Baculoviruses are useful vectors for gene delivery and vaccine development because of their highly efficient gene delivery [21–25]. Baculoviruses can enter into mammalian cells but usually do not replicate in the recipient cells. For example, a modified Autographa californica nuclear polyhedrosis virus (AcMNPV) containing a eukaryotic promoter such as the cytomegalovirus immediate early (CMV-IE) promoter can express foreign genes in mammalian cells. Baculoviruses have been used as vehicles for the development of vaccines, and vaccination with a recombinant baculovirus expressing glycoprotein B (gB) of pseudorabies virus can induce vigorous gB-specific antibody responses in mice [26]. Recently, baculoviruses have been utilized as vehicles to generate recombinant pseudotype baculoviruses, and vaccination with these recombinant pseudotype baculoviruses has been demonstrated to induce high levels of humoral and cellular responses to various antigens, such as influenza virus HA [27], Plasmodium berghei/falciparum circumsporozoite protein [28], and hepatitis C virus E2 glycoprotein [29].

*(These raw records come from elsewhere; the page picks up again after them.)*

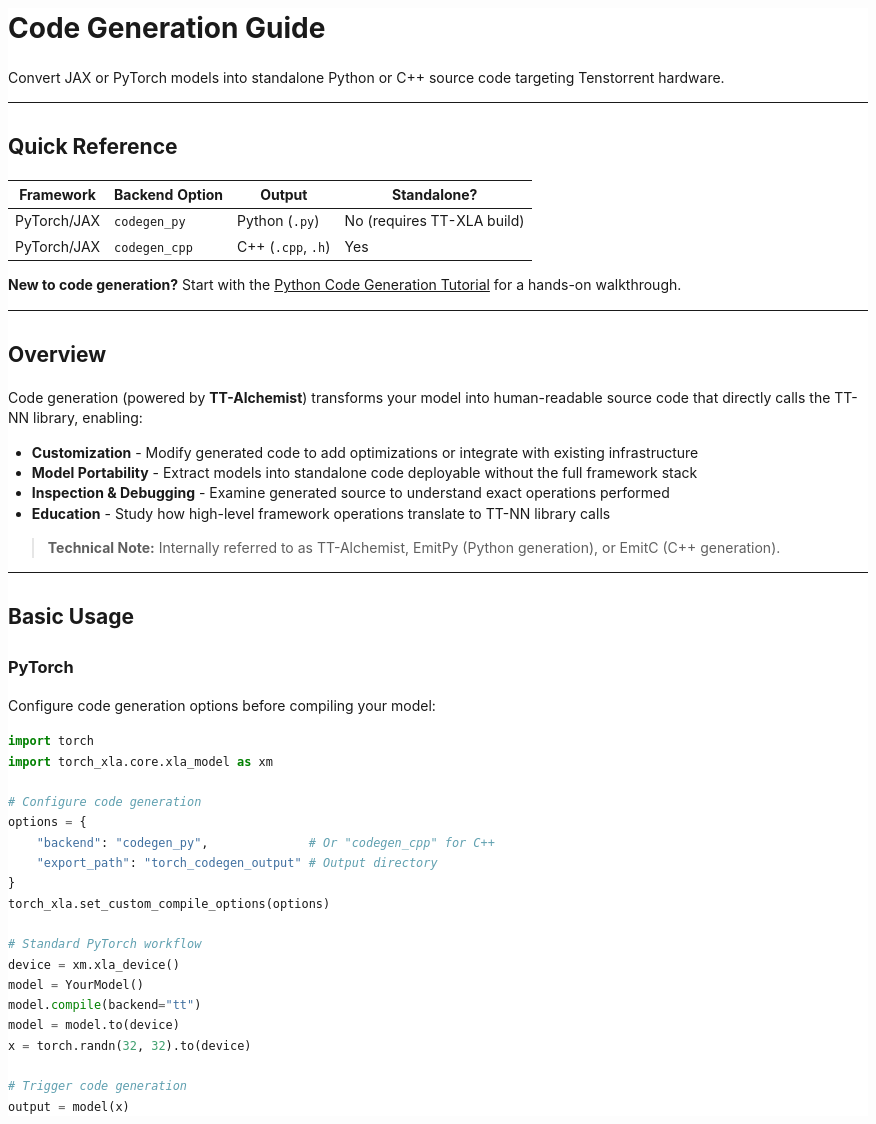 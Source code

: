 # Code Generation Guide

Convert JAX or PyTorch models into standalone Python or C++ source code targeting Tenstorrent hardware.

---

## Quick Reference

| Framework | Backend Option | Output | Standalone? |
|-----------|----------------|--------|-------------|
| PyTorch/JAX | `codegen_py` | Python (`.py`) | No (requires TT-XLA build) |
| PyTorch/JAX | `codegen_cpp` | C++ (`.cpp`, `.h`) | Yes |

**New to code generation?** Start with the [Python Code Generation Tutorial](./emitpy_tutorial.md) for a hands-on walkthrough.

---

## Overview

Code generation (powered by **TT-Alchemist**) transforms your model into human-readable source code that directly calls the TT-NN library, enabling:

- **Customization** - Modify generated code to add optimizations or integrate with existing infrastructure
- **Model Portability** - Extract models into standalone code deployable without the full framework stack
- **Inspection & Debugging** - Examine generated source to understand exact operations performed
- **Education** - Study how high-level framework operations translate to TT-NN library calls

> **Technical Note:** Internally referred to as TT-Alchemist, EmitPy (Python generation), or EmitC (C++ generation).

---

## Basic Usage

### PyTorch

Configure code generation options before compiling your model:

```python
import torch
import torch_xla.core.xla_model as xm

# Configure code generation
options = {
    "backend": "codegen_py",              # Or "codegen_cpp" for C++
    "export_path": "torch_codegen_output" # Output directory
}
torch_xla.set_custom_compile_options(options)

# Standard PyTorch workflow
device = xm.xla_device()
model = YourModel()
model.compile(backend="tt")
model = model.to(device)
x = torch.randn(32, 32).to(device)

# Trigger code generation
output = model(x)
```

In the present study, a recombinant pseudotype baculovirus expressing the RABV G protein was constructed. Vaccination with the recombinant pseudotype baculovirus induced the expression of RABV G proteins in mammalian cells and stimulated vigorous humoral and T cell immunity against RABV in mice.
Materials and methods
Cells and virus
BHK-21 and Vero cells were cultured in Dulbecco’s modified essential medium (DMEM, Invitrogen) containing 10 % (v/v) heat-inactivated fetal bovine serum (FBS; Gibco), 100 μg/ml streptomycin, and 100 IU/ml penicillin at 37°C and 5% CO2. Spodoptera frugipera (Sf-9) cells were cultured in 10% FBS Grace’s insect medium (Invitrogen) at 27°C and used to propagate recombinant baculovirus.
The RABV ERA strain was propagated in Vero cells. The standard strain of challenge virus (CVS-11) was used as a challenge virus for fluorescent antibody virus neutralization (FAVN). BV-VSVG-EGFP is a pseudotype baculovirus containing an CMV-IE promoter that controls the expression of EGFP [30], and this was used as a control strain of the virus.
Construction of recombinant baculoviruses
The modified baculovirus vector, pFastBac-VSV/G, contained the polyhedron promoter of pFastbac1, which was used to control the expression of the VSV G gene (Invitrogen). The recombinant baculovirus, BV-VSV/G-CMV-RABV/G (BV-G), was generated by the following procedures: A DNA fragment containing the full-length G gene from the ERA strain of RABV was amplified by PCR. The sequences of the forward and reverse primers were AGAGAATTCATGGTTCCTCAGGCTCTC AAGTCTAGATCACAGTCT GGTCTCACC, respectively (EcoRI and XbaI sequences are underlined; the fragment is 1575 bp long, corresponding to positions 3317-4891 of the ERA genome). The PCR products were cloned into the vector pCMVPA to yield pCMVPA-ERAG. The pCMVPA was a gift from Dr. Wenzhou Hong (State Key Laboratory of Agricultural Microbiology, Huazhong Agricultural University, China) and is a modified pBluescript SK (+) vector containing the complete hCMV immediate-early promoter, multiple cloning sites, and an SV40 late polyA signal from the eukaryotic expression vector pCI-neo (Promega). The CMV-ERAG DNA fragment was excised from pCMVPA-ERAG and inserted into pFastBac-VSV/G, resulting in the recombinant plasmid pFastBac- VSV/G-CMV- RABV/G.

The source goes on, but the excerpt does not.